Work item =>
This task calls for copying every line in the data below that contains the word "движения".

The data =>
-=-=-

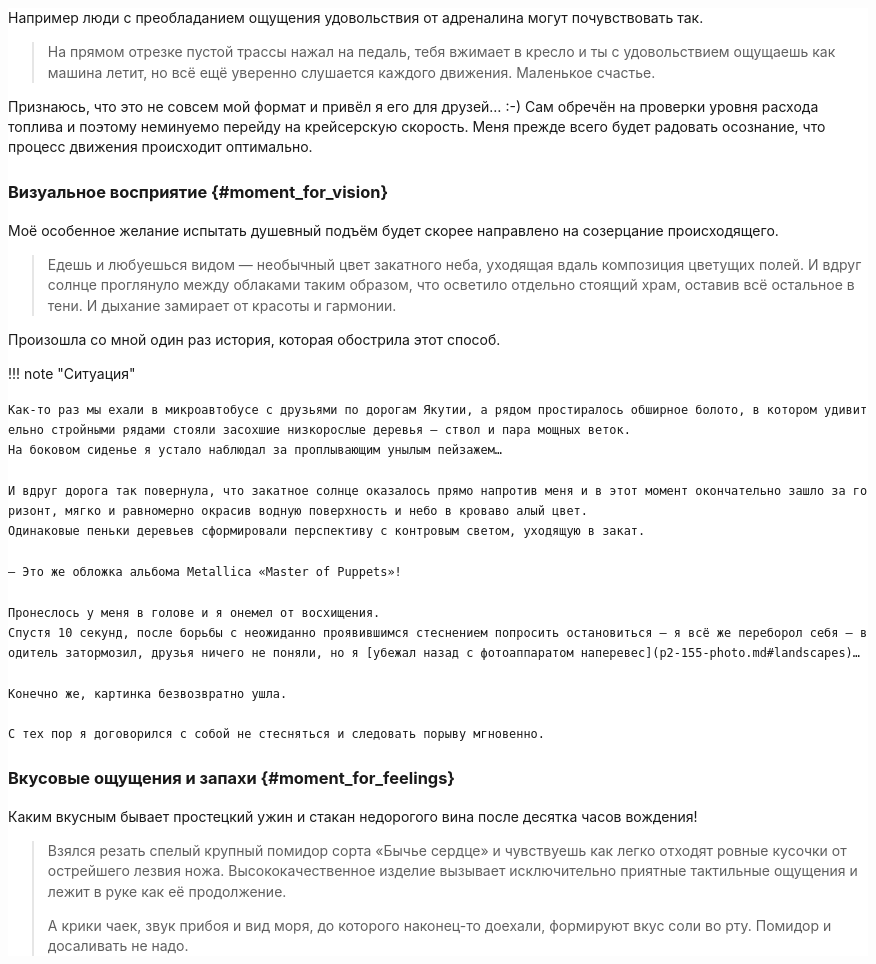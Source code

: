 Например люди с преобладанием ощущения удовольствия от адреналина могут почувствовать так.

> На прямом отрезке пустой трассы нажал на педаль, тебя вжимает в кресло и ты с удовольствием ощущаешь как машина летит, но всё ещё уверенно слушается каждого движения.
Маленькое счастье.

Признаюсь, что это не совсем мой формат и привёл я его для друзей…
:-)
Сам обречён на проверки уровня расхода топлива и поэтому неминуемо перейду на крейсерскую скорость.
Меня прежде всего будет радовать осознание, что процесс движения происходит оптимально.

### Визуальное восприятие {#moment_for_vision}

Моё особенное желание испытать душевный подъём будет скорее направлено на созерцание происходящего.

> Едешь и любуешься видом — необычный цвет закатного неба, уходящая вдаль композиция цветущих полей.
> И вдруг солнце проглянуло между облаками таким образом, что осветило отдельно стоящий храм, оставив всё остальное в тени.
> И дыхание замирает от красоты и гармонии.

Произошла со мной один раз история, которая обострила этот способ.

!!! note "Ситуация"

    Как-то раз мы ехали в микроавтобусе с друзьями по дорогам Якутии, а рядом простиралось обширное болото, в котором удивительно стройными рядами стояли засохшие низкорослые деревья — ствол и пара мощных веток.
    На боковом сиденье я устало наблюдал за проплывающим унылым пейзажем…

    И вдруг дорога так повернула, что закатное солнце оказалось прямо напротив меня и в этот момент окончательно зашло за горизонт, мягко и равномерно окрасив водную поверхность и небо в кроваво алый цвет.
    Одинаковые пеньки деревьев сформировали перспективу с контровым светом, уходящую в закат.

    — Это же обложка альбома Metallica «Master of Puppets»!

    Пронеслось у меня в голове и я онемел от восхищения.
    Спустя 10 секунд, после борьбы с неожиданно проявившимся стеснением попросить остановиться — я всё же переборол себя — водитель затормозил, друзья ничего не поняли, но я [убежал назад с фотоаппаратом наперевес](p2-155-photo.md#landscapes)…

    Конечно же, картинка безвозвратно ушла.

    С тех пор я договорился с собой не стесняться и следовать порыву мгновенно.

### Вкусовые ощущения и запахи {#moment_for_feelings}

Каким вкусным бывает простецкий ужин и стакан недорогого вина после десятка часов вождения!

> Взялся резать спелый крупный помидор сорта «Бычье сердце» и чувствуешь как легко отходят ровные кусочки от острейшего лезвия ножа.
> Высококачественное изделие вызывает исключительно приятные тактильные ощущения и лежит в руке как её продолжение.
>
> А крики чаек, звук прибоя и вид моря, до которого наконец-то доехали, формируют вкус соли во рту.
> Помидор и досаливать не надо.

-=-=-

Solution for this exercise =>
> На прямом отрезке пустой трассы нажал на педаль, тебя вжимает в кресло и ты с удовольствием ощущаешь как машина летит, но всё ещё уверенно слушается каждого движения.
Меня прежде всего будет радовать осознание, что процесс движения происходит оптимально.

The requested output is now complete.